Task item
Scan the entries for "begin". Every line that holds it is to be copied.

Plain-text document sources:

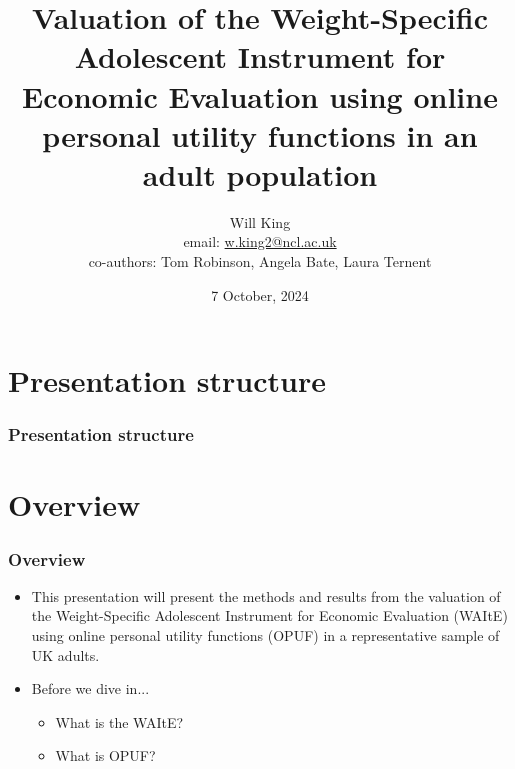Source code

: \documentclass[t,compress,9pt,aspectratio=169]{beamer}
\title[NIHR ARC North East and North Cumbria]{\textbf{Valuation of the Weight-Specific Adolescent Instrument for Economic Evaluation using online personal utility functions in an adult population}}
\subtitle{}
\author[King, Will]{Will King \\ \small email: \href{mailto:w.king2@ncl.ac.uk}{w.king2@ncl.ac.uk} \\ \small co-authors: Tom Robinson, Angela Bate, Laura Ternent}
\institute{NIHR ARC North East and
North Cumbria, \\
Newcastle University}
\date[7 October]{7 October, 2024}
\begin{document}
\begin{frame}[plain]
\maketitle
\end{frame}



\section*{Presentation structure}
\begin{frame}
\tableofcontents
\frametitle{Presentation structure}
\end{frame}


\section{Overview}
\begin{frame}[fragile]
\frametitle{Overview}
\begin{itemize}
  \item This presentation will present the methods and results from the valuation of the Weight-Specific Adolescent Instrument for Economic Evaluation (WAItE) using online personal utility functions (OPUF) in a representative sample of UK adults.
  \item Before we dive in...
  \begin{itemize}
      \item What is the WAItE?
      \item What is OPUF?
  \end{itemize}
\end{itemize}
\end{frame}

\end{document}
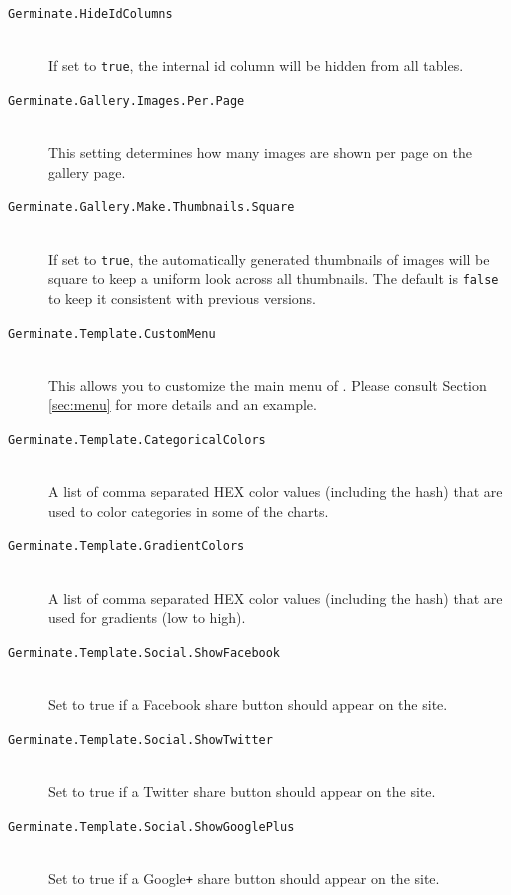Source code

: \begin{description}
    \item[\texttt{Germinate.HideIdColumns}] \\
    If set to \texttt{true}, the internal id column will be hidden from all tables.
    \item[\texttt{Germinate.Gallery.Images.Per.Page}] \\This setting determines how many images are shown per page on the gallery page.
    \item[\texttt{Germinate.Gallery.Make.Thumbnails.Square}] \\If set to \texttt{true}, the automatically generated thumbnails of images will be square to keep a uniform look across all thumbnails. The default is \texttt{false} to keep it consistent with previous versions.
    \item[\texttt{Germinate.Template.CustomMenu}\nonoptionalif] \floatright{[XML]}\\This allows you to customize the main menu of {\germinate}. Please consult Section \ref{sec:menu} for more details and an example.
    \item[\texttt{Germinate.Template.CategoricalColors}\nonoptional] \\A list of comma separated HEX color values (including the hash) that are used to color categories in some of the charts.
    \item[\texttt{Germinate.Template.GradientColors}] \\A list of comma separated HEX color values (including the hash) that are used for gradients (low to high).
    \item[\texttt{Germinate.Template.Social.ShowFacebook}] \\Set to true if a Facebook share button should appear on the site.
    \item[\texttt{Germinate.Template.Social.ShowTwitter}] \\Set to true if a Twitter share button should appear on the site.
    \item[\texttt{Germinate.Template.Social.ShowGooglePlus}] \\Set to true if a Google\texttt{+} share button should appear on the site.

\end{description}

Problem solution
\begin{document}
\begin{frame}[plain]
\begin{frame}
\begin{frame}[fragile]
\begin{itemize}
  \begin{itemize}
: \begin{description}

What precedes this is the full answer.